> Records for this task
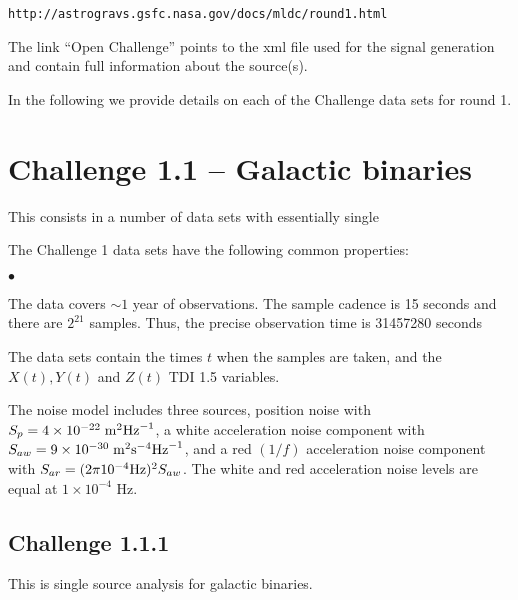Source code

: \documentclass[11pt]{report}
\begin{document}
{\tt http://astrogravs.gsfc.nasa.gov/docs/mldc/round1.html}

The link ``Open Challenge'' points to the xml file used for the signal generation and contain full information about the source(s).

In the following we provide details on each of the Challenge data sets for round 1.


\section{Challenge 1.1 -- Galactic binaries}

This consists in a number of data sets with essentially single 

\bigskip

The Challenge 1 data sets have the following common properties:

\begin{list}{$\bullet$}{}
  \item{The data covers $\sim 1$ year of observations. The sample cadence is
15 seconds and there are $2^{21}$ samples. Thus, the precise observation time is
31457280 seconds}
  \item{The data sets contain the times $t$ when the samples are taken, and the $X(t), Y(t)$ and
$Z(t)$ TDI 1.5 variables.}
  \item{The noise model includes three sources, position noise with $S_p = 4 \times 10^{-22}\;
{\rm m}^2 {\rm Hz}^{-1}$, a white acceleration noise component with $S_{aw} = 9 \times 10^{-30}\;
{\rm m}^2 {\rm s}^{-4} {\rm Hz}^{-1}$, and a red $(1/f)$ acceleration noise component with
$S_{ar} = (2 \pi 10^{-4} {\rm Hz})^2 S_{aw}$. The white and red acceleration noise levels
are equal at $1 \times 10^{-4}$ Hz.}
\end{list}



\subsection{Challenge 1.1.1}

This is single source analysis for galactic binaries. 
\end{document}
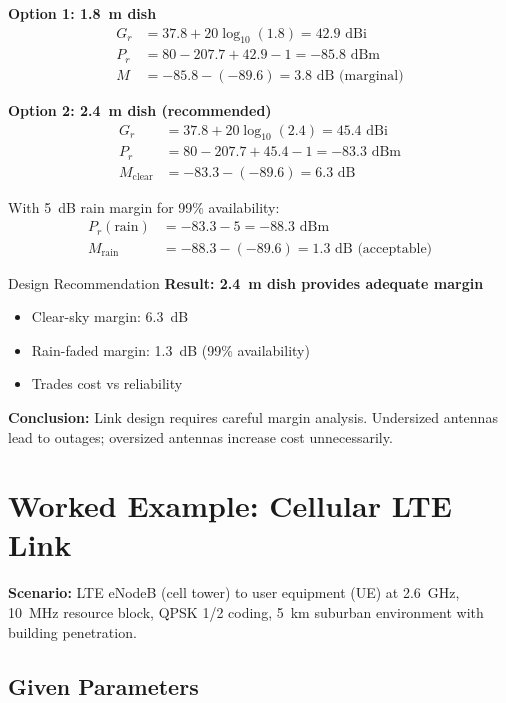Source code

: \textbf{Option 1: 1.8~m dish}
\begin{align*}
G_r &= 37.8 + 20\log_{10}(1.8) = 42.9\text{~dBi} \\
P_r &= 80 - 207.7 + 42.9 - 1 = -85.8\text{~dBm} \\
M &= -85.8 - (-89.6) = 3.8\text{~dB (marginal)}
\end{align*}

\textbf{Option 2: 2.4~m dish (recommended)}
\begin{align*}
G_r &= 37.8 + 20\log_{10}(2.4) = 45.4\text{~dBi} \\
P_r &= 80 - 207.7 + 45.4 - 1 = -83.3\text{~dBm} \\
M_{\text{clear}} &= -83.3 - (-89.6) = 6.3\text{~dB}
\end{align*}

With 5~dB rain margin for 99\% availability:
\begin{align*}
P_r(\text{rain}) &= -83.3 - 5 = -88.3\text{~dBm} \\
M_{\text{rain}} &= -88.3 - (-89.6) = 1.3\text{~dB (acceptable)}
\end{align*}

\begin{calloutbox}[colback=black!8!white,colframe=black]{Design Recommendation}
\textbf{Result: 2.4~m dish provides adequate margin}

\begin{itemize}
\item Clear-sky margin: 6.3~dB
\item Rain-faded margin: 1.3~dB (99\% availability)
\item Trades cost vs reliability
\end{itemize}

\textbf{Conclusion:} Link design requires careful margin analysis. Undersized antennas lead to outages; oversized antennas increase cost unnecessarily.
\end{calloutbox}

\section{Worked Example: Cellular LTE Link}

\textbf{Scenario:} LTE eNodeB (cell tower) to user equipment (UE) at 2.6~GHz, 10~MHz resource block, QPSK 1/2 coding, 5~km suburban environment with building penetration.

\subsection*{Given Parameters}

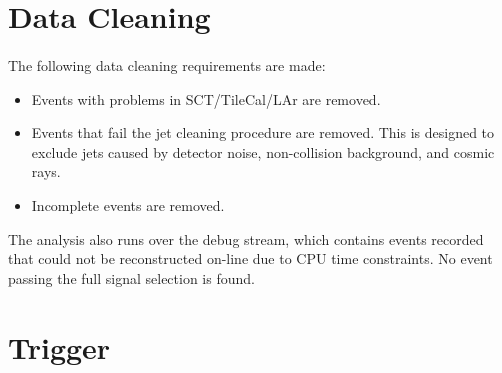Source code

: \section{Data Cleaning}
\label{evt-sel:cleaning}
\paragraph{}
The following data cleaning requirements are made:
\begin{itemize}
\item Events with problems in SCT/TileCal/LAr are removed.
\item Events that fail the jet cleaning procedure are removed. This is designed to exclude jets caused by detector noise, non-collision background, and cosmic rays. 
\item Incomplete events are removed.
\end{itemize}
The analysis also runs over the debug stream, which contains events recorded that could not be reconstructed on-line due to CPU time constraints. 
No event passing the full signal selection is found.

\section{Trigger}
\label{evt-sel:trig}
---
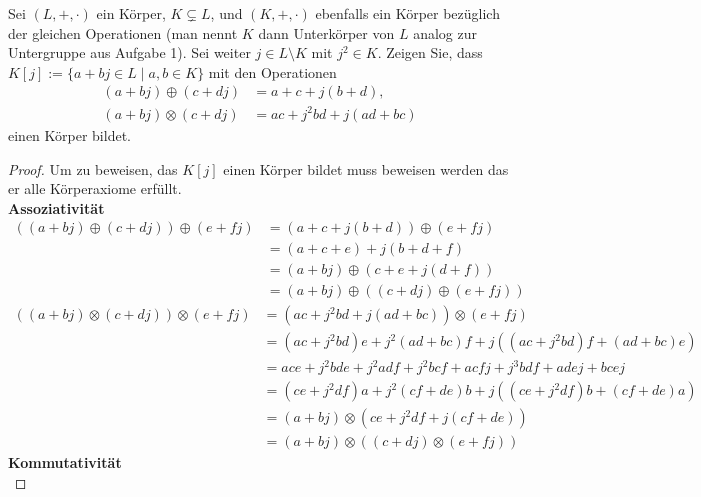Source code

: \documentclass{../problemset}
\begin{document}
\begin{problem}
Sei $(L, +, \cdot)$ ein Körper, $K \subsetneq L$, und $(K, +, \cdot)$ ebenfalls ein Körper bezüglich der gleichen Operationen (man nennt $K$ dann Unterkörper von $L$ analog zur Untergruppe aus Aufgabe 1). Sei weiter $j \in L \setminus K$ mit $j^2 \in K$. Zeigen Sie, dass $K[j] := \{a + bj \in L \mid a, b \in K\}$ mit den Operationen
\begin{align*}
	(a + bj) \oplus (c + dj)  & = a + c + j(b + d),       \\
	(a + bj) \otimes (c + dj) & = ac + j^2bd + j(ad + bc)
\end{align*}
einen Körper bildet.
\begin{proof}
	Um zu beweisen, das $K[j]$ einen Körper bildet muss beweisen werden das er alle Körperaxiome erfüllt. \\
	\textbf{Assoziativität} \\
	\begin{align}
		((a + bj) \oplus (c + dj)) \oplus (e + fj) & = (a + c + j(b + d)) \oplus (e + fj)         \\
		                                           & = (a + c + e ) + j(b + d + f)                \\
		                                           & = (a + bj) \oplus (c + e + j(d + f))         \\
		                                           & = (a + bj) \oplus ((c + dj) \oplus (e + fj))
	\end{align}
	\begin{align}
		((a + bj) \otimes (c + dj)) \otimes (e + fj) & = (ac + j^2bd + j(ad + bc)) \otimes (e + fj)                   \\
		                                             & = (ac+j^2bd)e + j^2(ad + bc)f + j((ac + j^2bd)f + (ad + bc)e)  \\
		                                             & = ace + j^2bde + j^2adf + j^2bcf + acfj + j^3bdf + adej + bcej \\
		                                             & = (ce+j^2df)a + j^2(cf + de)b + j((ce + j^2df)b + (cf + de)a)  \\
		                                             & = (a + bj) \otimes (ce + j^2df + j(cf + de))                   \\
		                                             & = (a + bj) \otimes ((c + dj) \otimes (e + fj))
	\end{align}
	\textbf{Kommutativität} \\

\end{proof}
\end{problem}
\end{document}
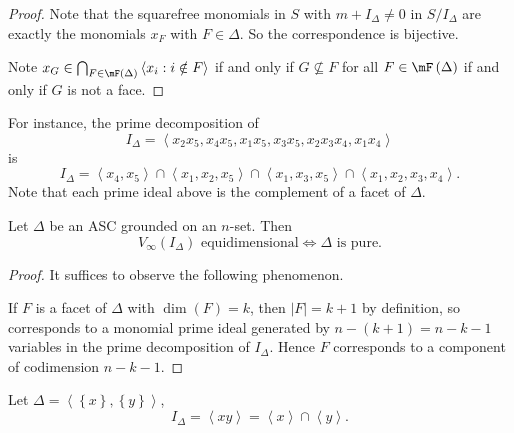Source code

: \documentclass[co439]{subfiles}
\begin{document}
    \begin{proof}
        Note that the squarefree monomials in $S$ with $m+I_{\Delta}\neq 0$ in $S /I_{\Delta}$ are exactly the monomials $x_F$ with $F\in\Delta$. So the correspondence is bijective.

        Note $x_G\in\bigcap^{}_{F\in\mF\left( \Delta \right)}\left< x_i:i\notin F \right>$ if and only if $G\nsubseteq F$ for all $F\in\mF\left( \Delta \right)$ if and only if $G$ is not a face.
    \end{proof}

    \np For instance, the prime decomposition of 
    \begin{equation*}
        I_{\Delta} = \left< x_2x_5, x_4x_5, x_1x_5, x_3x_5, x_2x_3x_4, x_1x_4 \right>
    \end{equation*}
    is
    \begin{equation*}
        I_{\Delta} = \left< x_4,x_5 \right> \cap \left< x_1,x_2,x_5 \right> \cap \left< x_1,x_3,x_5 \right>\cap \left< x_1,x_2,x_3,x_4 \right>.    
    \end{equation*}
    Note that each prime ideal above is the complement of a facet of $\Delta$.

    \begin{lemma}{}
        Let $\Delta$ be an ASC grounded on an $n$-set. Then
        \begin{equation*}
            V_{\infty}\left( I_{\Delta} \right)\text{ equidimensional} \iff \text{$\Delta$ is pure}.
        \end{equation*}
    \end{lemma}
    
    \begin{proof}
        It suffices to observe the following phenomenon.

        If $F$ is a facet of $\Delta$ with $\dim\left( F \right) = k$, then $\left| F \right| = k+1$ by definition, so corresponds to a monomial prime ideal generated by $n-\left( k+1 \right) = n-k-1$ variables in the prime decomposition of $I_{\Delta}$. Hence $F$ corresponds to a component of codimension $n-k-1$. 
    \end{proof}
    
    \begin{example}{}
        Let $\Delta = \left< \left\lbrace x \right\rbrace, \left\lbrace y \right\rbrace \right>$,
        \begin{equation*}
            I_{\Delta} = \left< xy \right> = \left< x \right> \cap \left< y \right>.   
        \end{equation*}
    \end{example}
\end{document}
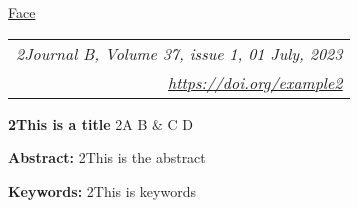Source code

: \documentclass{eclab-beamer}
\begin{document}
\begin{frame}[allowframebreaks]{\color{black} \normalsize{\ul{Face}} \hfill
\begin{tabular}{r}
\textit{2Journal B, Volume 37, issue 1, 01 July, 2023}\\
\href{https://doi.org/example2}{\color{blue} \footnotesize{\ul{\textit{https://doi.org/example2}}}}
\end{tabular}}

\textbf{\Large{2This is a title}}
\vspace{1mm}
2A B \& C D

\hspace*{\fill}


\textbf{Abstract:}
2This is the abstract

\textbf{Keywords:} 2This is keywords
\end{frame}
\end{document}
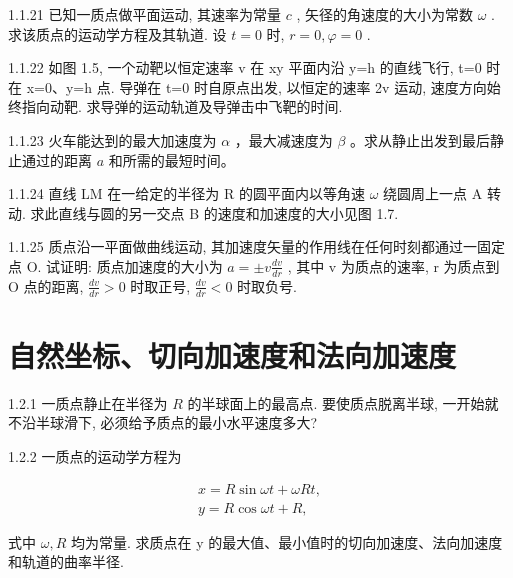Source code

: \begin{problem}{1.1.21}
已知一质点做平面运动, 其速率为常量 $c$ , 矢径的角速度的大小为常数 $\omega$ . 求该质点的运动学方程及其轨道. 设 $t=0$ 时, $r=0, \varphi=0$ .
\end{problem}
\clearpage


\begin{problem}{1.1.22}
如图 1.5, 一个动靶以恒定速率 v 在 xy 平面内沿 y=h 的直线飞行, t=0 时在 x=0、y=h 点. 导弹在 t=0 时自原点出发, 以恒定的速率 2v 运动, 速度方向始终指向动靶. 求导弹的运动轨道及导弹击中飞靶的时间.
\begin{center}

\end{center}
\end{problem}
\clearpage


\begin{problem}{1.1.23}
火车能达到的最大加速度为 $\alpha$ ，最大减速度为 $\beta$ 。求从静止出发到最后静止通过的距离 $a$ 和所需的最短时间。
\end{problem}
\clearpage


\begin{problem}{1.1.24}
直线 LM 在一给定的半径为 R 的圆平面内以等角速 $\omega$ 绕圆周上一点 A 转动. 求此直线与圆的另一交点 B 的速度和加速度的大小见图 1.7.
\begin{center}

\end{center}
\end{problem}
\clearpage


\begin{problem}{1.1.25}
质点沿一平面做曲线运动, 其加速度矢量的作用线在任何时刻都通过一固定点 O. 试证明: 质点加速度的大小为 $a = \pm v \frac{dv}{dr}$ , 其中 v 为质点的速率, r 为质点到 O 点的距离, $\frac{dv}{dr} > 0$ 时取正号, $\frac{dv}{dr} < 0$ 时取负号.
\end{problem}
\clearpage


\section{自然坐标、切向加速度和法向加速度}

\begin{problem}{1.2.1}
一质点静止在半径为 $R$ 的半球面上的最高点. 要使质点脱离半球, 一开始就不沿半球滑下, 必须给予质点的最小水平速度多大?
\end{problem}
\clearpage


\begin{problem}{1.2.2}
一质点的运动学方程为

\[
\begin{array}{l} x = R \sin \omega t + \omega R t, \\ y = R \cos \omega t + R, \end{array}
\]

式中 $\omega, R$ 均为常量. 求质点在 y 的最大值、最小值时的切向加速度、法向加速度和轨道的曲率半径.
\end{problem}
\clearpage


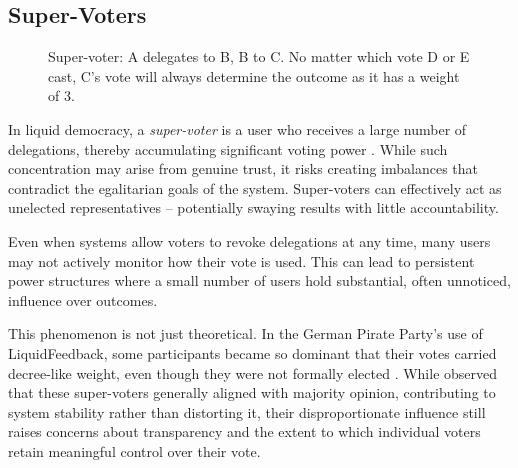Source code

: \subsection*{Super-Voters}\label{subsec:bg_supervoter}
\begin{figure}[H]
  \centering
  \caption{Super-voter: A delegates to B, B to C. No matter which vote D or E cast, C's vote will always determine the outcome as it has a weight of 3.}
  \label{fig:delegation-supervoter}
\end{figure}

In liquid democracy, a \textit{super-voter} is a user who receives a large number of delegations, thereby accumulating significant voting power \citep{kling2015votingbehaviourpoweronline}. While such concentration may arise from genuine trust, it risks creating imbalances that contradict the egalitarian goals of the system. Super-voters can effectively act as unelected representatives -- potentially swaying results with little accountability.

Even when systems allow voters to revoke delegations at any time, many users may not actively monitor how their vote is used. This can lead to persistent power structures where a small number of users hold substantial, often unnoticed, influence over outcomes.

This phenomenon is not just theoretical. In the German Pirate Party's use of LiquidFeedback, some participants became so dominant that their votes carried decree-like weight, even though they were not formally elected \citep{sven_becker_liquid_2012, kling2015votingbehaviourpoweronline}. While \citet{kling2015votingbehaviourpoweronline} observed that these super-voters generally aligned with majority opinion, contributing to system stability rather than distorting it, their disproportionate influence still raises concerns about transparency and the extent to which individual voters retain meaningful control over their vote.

> What needs to be done
Look through the material above and print exactly the lines from the one containing "dj) \oplus (e + fj))" to the one containing "(ac+j^2bd)e + j^2(ad", both included, and nothing more.

> Exercise response
		                                           & = (a + bj) \oplus ((c + dj) \oplus (e + fj))
	\end{align}
	\begin{align}
		((a + bj) \otimes (c + dj)) \otimes (e + fj) & = (ac + j^2bd + j(ad + bc)) \otimes (e + fj)                   \\
		                                             & = (ac+j^2bd)e + j^2(ad + bc)f + j((ac + j^2bd)f + (ad + bc)e)  \\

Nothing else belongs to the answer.